Goldman Sachs

Investment banking and financial services
Last updated:
January 2, 2026
Company details
HQ
New York, NY
HEADCOUNT
10000+
ORG TYPE
Corporate
SECTOR
Finance
About the company
Goldman Sachs is a global financial services firm best known for investment banking, markets and trading, and asset and wealth management. Goldman Sachs advises companies, financial institutions, governments, and investors on deals, financing, risk management, and investments. The company also runs large-scale wealth management and alternatives businesses for institutions and high-net-worth clients. Goldman Sachs operates across major financial hubs and supports clients in public and private markets.
Locations and presence
Goldman Sachs has offices across more than 60 cities worldwide, with major hubs including New York and other large regional offices across the Americas, EMEA, and Asia-Pacific. Goldman Sachs is widely run as an office-first employer, with some flexible working arrangements available by manager approval depending on role and location.
Palpable Score
78.5
/ 100
Goldman Sachs offers one of the most structured early-career entry points in finance, with repeatable internships and full-time analyst pathways across regions and divisions.

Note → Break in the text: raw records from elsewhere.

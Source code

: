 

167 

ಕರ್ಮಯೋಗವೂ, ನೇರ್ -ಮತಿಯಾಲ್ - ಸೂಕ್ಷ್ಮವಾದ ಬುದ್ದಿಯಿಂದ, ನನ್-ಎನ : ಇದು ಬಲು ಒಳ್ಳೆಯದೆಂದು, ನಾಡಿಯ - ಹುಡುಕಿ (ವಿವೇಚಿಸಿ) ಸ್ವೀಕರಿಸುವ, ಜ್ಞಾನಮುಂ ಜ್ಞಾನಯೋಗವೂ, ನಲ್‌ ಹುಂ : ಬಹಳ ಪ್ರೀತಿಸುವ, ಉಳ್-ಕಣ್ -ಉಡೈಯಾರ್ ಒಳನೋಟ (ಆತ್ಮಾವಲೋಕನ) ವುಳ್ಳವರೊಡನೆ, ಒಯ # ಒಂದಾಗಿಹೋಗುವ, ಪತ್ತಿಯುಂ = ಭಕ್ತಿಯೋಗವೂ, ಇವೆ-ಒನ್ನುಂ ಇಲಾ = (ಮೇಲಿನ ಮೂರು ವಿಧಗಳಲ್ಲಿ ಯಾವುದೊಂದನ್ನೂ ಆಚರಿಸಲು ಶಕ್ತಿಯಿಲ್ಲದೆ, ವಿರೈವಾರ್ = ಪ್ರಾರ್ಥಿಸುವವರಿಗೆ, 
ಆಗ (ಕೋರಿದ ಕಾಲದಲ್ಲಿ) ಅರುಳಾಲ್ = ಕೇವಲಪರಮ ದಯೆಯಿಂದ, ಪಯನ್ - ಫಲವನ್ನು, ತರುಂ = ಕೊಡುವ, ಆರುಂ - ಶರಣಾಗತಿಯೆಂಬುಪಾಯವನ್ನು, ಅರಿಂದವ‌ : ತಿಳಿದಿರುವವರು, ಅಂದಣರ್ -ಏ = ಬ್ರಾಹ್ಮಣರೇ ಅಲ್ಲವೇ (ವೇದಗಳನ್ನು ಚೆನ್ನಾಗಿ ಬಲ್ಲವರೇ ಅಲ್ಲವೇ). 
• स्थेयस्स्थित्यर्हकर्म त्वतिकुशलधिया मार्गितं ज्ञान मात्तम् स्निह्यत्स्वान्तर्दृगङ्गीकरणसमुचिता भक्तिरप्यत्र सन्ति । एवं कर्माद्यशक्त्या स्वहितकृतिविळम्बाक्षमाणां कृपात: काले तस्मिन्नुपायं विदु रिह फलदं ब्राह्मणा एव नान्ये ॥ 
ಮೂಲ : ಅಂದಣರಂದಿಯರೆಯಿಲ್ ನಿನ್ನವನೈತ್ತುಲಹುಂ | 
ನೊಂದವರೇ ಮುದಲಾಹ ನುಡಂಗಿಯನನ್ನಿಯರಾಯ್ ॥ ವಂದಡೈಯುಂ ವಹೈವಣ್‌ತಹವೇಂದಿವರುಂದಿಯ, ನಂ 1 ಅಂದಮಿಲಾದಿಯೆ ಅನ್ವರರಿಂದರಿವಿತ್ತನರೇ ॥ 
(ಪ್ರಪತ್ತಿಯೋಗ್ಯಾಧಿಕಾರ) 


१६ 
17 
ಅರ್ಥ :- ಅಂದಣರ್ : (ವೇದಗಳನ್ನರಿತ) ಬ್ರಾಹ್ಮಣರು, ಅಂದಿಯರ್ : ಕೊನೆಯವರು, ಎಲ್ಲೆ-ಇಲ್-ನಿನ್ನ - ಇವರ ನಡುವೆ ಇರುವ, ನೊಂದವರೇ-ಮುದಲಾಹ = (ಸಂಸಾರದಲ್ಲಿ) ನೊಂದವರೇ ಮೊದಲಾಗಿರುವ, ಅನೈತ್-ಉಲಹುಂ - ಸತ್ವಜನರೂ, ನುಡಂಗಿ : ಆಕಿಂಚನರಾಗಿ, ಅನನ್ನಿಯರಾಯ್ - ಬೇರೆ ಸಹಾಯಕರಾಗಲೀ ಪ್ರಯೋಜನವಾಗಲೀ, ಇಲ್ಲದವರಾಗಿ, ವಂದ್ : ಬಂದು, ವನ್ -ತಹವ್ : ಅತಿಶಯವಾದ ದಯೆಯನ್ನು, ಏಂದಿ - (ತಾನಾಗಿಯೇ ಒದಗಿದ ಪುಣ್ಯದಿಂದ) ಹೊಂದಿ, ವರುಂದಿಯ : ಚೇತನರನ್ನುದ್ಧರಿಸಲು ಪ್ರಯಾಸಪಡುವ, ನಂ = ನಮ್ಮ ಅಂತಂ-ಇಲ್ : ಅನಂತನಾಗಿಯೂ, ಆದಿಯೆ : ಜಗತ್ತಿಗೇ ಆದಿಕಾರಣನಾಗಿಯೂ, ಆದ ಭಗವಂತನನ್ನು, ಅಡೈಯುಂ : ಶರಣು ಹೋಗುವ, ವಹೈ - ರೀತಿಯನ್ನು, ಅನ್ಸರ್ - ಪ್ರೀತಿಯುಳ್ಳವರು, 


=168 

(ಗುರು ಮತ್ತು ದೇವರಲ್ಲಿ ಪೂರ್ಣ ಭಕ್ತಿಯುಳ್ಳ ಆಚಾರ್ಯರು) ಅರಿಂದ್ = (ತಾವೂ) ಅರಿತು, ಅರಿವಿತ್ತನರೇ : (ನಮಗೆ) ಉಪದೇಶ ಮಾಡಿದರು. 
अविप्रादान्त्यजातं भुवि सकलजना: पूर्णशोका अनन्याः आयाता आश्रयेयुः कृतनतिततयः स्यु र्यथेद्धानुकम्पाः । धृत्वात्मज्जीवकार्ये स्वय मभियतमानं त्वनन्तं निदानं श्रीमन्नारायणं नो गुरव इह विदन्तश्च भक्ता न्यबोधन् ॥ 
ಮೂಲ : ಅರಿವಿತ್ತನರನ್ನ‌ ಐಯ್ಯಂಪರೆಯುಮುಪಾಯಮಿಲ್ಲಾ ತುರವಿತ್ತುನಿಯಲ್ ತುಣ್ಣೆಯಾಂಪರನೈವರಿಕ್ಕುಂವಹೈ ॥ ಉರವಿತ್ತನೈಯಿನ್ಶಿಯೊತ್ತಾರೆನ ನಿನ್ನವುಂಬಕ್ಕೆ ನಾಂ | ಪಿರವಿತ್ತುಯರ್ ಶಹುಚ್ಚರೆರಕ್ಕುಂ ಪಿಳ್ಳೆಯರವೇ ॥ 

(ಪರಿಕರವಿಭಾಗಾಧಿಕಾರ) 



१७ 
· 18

The hiring steps are unusually well-documented for a firm of this size, and the company backs that up with formal training and broad benefits. The main limiter is outcomes: public signals show both strong promotion pathways and recurring performance-cycle cuts, with limited hard data on intern conversion and early-career retention.
Pillar 1: Early-career access

Score

18.5
/ 20
  • The company runs recurring student pipelines such as the Summer Analyst Program (nine to ten weeks) and the New Analyst Program for full-time entry roles across multiple divisions.
  • Goldman Sachs publishes a dedicated students hub that groups internships, exploratory programs, and regional early-career opportunities rather than treating junior hiring as ad hoc.
  • The company routes candidates to a central programs-and-internships system by region, which makes repeat applications and seasonal recruiting cycles easier to follow.
  • Pillar 2: Hiring fairness and transparency

    Score

    14.5
    / 20
  • The company explains what happens after applying, including confirmation of receipt, later-season status updates, and an end-of-season outcome update, plus a portal to check application status.
  • Goldman Sachs lays out core assessment steps for campus hires, including a first-round video interview (around 30 minutes), division-specific assessments such as a HackerRank for engineering, and a Superday with typically two to five interviews.
  • The company includes an accessibility statement in job postings and points candidates to a contact route for recruiting support, but public materials do not commit to individual feedback after interviews.
  • Pillar 3: Learning and support

    Score

    16.5
    / 20
  • The company builds early-career programs around orientation and training, and the Summer Analyst structure explicitly includes training plus real work alongside teams.
  • Goldman Sachs describes firmwide learning infrastructure through Goldman Sachs University and a performance framework (“Three Conversations at GS”) built around goal-setting, mid-year support, and year-end feedback gathered from multiple colleagues.
  • The company lists concrete support programs for analysts and associates, including identity-focused analyst initiatives (for example, Black Analyst and Associate Initiative and Hispanic/Latinx Analyst and Associate Initiative) and manager-required mental health training supported by EAP and resilience resources.
  • Pillar 4: Pay fairness and stability

    Score

    17.0
    / 20
  • The company publishes base salary ranges on many roles hosted on the official job platform, and postings commonly state eligibility for a discretionary bonus alongside base pay.
  • Goldman Sachs outlines a broad benefits package that includes medical coverage, disability and life insurance, minimum expected vacation usage, parental and family leave provisions, and childcare support options that vary by office.
  • The company offers flexible working arrangements (including telecommuting) by manager approval, but early-career pay transparency is uneven across divisions because total compensation still depends heavily on discretionary components.
  • Pillar 5: Early-career outcomes

    Score

    12.0
    / 20
  • The company has publicly discussed internal pathways aimed at keeping junior talent, including a route for some incoming junior bankers to start in investment banking and move into asset management after about two years.
  • Goldman Sachs has many public promotion announcements that reflect a steady flow from analyst to associate and onward progression over longer tenures, but these signals do not replace published retention or conversion rates.
  • The company runs recurring performance-cycle reductions that can affect early-career stability in down cycles, and Goldman Sachs does not publish intern-to-full-time conversion, early-tenure attrition, or time-to-promotion metrics that would let candidates judge outcomes more confidently.